Le ministre des Affaires autochtones du Québec, Geoffrey Kelley, reconnaît qu'il y a eu des «manquements» dans l'enquête policière sur la disparition de deux adolescentes de la réserve algonquine de Kitigan Zibi, près de Maniwaki.

Réagissant à un reportage publié hier dans La Presse, le ministre a déclaré que les disparitions et meurtres d'Amérindiennes constituent «une problématique au Québec», mais qu'il ne s'agit pas d'un «fléau» comme dans l'Ouest canadien.

Le 6 septembre 2008, Maisy Odjick, 16 ans, et Shannon Alexander, 17 ans, ont disparu sans laisser de traces. Pendant six mois, leurs dossiers ont été séparés: celui de Maisy à la police de Kitigan Zibi et celui de Shannon, qui habitait Maniwaki, à la Sûreté du Québec.

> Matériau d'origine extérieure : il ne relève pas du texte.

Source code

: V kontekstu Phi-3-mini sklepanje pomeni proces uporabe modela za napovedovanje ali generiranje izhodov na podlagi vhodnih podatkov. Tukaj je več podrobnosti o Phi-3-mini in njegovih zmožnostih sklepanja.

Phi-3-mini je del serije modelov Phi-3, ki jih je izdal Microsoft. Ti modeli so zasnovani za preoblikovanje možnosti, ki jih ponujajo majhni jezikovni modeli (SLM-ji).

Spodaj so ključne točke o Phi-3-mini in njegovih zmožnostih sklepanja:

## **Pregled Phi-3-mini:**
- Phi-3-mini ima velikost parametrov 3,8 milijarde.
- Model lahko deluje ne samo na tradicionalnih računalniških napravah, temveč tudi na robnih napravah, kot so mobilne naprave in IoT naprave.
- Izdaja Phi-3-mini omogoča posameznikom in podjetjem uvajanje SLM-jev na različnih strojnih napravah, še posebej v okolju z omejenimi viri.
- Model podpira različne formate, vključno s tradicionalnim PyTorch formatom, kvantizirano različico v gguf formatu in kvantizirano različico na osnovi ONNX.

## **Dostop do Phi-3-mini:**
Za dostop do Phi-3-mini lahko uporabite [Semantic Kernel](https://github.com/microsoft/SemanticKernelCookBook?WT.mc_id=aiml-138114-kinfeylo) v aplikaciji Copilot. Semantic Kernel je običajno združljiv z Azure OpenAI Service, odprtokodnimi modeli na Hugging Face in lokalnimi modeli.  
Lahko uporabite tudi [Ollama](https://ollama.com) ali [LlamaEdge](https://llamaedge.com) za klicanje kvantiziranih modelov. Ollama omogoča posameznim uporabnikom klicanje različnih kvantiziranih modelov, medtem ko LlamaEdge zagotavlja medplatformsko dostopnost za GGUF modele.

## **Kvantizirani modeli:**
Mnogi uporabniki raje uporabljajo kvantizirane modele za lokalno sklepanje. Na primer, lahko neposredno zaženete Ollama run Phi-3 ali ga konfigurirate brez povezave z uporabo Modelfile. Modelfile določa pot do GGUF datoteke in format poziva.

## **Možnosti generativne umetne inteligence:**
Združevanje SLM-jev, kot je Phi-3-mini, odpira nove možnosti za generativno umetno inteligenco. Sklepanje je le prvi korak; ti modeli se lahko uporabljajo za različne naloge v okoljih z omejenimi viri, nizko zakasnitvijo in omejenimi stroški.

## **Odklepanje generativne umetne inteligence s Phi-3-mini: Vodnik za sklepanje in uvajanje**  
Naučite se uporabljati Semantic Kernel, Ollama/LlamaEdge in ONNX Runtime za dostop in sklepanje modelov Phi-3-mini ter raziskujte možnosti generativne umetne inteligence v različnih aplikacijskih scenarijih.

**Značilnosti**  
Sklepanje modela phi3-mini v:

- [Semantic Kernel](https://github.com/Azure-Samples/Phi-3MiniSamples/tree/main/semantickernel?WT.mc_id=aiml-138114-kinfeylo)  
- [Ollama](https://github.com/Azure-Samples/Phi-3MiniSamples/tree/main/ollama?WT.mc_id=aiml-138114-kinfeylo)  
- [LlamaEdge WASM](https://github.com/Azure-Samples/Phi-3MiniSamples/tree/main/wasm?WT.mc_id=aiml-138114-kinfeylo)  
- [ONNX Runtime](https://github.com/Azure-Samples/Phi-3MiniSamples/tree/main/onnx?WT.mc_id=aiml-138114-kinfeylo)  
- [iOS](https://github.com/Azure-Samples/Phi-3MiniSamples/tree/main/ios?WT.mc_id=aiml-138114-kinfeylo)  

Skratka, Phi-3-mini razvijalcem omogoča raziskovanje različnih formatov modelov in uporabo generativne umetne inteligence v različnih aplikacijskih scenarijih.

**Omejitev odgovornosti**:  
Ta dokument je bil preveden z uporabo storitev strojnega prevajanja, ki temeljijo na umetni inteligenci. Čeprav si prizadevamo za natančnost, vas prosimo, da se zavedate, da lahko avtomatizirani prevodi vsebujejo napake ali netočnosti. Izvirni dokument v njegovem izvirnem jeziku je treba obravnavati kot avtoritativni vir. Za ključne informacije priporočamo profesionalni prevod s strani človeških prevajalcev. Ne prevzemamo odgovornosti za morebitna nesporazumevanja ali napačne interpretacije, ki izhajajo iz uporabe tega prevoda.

Pendant ces premiers mois cruciaux, les deux corps de police se sont renvoyé la balle.

Les familles disent s'être démenées pour que les dossiers soient confiés au même enquêteur. Elles estiment avoir été laissées à elles-mêmes et accusent la police de ne pas les avoir prises au sérieux parce qu'elles étaient autochtones.

«De toute évidence, il y avait des manquements dans ce dossier, il y avait une confusion au départ de cette enquête, mais, en comparaison avec le fléau qui existe dans l'Ouest canadien, on est un peu à l'abri», a dit le ministre Kelley, hier, à l'Assemblée nationale.

«C'est inacceptable, ce qui vient de se passer avec ces femmes, et l'inconnu, la misère de ces familles... nous allons trouver des solutions», a aussi promis le ministre.

«On va continuer de travailler avec les femmes autochtones du Québec, avec l'Assemblée des Premières Nations du Québec et du Labrador et avec les centres d'amitié au Québec pour s'assurer de trouver une meilleure protection pour les femmes autochtones au Québec.»

Un choc, pas une surprise

Ébranlée par notre reportage, la présidente de l'Association des femmes autochtones du Québec, Michèle Audette, exige la preuve que les enquêtes policières sont bel et bien menées de la même façon pour tous les citoyens dans la province, quelle que soit la couleur de leur peau.

«J'ai besoin que l'on me rassure sur le fait qu'au Québec, il n'y pas de discrimination systémique, dit Mme Audette. Je veux que l'on me prouve que les enquêtes ne sont pas menées de façon différente quand les victimes sont autochtones.»

Le ministre de la Sécurité publique, Robert Dutil, a assuré en Chambre que dans les cas de disparition, peu importe l'origine ethnique, les policiers font leurs recherches «de la façon la plus professionnelle possible dans des circonstances extrêmement difficiles».

Mme Audette a été choquée, mais pas vraiment surprise, par notre reportage qui a levé le voile sur le sort réservé à plus de 600 femmes autochtones disparues ou assassinées au Canada depuis 30 ans. Des crimes souvent commis dans l'indifférence générale.

En juin, Mme Audette a rencontré des représentants du ministère de la Sécurité publique pour les sensibiliser à l'importance de lutter contre l'épidémie de violence qui frappe les femmes autochtones de la province. Elle souhaite la mise sur pied d'une escouade spéciale, entraînée pour mieux répondre aux cas de disparition et de meurtre d'Amérindiennes.

D'ici quelques mois, la présidente compte créer un groupe de travail formé de représentants des ministères de la Sécurité publique et de la Justice, de différents corps policiers et des familles de victimes. L'objectif: trouver des solutions pour mettre un terme à cette tragédie silencieuse.

Une campagne de sensibilisation auprès de la population sera aussi lancée.

Depuis quelques années, des groupes de défense des droits de la personne tentent de lever le voile sur ces disparitions et ces meurtres inexpliqués. Amnistie internationale a déjà publié deux rapports sur cette question, en 2004 et en 2009. L'Association des femmes autochtones du Canada réclame de son côté une enquête nationale.

La pression vient aussi de l'extérieur. «En octobre 2008, le Comité des Nations unies pour l'élimination de la discrimination des femmes autochtones a exhorté le Canada à examiner les affaires de disparitions ou de meurtres de femmes autochtones et à remédier aux carences du système ayant entraîné l'absence d'enquêtes», rappelle un récent rapport des Communes sur la violence faite aux femmes autochtones.